Dataset entries

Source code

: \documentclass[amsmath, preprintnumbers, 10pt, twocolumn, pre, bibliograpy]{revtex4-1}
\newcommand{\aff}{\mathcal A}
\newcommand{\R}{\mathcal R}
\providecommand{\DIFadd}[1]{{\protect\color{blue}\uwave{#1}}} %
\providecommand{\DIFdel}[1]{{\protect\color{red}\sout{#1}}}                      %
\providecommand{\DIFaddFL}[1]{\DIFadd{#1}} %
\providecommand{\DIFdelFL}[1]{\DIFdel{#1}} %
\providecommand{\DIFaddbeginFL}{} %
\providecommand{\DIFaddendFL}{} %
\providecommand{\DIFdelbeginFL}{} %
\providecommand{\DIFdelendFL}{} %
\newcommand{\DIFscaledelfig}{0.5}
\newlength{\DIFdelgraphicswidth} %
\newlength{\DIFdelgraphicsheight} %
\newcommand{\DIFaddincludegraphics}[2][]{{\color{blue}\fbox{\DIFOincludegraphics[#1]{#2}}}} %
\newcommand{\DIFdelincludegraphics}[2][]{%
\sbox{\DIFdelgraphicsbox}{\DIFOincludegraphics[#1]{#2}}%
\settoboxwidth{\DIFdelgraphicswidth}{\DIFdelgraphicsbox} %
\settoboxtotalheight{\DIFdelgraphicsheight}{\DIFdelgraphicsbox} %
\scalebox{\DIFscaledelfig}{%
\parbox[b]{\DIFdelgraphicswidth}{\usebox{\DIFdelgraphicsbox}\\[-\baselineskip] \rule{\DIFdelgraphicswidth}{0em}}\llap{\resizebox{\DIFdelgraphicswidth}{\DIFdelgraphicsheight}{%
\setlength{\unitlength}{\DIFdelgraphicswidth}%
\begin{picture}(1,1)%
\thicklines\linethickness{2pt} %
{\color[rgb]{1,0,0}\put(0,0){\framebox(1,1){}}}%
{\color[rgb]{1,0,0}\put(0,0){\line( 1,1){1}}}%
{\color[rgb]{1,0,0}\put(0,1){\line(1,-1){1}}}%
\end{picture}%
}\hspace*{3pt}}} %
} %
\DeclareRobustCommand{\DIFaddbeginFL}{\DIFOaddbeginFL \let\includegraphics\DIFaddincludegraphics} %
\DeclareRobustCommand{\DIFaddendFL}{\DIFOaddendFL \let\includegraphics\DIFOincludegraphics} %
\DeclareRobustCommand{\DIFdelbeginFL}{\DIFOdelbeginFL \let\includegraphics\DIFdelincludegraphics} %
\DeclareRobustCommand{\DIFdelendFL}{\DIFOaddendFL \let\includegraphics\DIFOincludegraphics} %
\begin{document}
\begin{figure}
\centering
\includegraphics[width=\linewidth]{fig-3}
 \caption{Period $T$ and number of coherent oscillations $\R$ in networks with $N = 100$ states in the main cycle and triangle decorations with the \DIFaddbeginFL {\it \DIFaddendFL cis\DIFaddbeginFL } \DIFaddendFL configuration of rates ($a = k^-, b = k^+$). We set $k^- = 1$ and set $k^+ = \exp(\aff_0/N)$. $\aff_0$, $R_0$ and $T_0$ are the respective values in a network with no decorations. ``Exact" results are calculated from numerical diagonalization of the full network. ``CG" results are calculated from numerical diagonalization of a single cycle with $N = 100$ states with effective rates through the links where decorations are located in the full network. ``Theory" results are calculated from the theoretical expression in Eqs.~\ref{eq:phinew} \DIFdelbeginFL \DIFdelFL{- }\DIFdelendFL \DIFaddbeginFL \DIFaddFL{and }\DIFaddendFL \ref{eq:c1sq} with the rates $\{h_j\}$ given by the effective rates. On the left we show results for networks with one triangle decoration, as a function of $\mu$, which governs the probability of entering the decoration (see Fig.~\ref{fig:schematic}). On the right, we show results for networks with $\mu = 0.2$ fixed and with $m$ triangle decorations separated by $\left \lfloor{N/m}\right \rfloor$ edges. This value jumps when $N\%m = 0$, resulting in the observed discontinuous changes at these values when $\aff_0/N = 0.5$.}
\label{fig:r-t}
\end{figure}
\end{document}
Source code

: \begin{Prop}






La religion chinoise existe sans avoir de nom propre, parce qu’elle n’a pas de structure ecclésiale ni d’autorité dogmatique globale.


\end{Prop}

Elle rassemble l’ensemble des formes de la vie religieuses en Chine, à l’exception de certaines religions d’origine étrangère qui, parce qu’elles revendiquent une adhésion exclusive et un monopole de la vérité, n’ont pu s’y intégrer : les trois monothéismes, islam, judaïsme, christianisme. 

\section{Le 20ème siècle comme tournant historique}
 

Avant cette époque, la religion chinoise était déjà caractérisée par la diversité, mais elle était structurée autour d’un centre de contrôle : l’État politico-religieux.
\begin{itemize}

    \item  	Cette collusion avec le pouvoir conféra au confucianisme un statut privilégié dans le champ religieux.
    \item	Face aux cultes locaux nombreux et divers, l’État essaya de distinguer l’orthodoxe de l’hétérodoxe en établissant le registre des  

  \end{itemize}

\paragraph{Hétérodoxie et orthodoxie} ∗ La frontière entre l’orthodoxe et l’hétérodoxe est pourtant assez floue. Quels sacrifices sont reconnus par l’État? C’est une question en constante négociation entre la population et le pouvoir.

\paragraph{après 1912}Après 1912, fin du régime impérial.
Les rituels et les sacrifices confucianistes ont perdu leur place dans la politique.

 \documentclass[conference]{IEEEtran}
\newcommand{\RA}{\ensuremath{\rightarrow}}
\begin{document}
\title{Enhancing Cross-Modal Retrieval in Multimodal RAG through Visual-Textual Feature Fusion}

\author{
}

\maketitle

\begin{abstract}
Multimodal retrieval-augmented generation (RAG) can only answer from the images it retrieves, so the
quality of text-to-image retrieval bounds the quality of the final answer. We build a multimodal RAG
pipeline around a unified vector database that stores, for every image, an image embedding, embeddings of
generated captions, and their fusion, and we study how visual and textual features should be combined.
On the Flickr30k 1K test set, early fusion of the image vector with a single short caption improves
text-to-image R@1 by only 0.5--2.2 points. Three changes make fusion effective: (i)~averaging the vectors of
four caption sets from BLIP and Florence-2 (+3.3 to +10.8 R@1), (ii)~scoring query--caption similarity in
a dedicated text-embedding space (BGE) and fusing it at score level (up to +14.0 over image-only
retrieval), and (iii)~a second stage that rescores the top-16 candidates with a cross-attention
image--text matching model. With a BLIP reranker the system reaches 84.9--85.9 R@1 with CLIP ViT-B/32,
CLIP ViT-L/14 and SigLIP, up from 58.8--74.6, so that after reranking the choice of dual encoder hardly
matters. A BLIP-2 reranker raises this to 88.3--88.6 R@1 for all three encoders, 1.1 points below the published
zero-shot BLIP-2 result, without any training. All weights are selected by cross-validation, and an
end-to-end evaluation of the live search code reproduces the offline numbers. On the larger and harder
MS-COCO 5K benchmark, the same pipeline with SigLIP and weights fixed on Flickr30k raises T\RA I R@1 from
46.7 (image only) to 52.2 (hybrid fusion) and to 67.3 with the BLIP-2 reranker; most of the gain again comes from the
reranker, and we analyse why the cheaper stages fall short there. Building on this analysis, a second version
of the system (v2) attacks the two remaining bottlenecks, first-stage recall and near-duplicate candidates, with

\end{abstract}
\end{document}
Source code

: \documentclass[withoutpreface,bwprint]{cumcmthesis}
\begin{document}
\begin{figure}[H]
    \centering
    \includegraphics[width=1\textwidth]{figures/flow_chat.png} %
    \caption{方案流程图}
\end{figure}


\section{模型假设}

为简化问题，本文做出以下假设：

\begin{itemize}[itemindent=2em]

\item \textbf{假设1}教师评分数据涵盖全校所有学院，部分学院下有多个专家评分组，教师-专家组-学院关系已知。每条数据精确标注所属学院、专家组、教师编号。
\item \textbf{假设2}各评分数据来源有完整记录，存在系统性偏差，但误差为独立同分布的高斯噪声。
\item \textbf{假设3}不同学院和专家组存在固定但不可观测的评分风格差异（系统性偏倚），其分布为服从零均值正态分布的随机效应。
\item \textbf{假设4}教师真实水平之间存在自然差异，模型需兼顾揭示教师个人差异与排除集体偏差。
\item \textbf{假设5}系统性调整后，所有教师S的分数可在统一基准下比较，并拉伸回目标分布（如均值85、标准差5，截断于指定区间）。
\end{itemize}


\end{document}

WORK TO COMPLETE>
Copy out the lines above with "candidates" in them.

RESPONSE BOX>
retrieval), and (iii)~a second stage that rescores the top-16 candidates with a cross-attention
of the system (v2) attacks the two remaining bottlenecks, first-stage recall and near-duplicate candidates, with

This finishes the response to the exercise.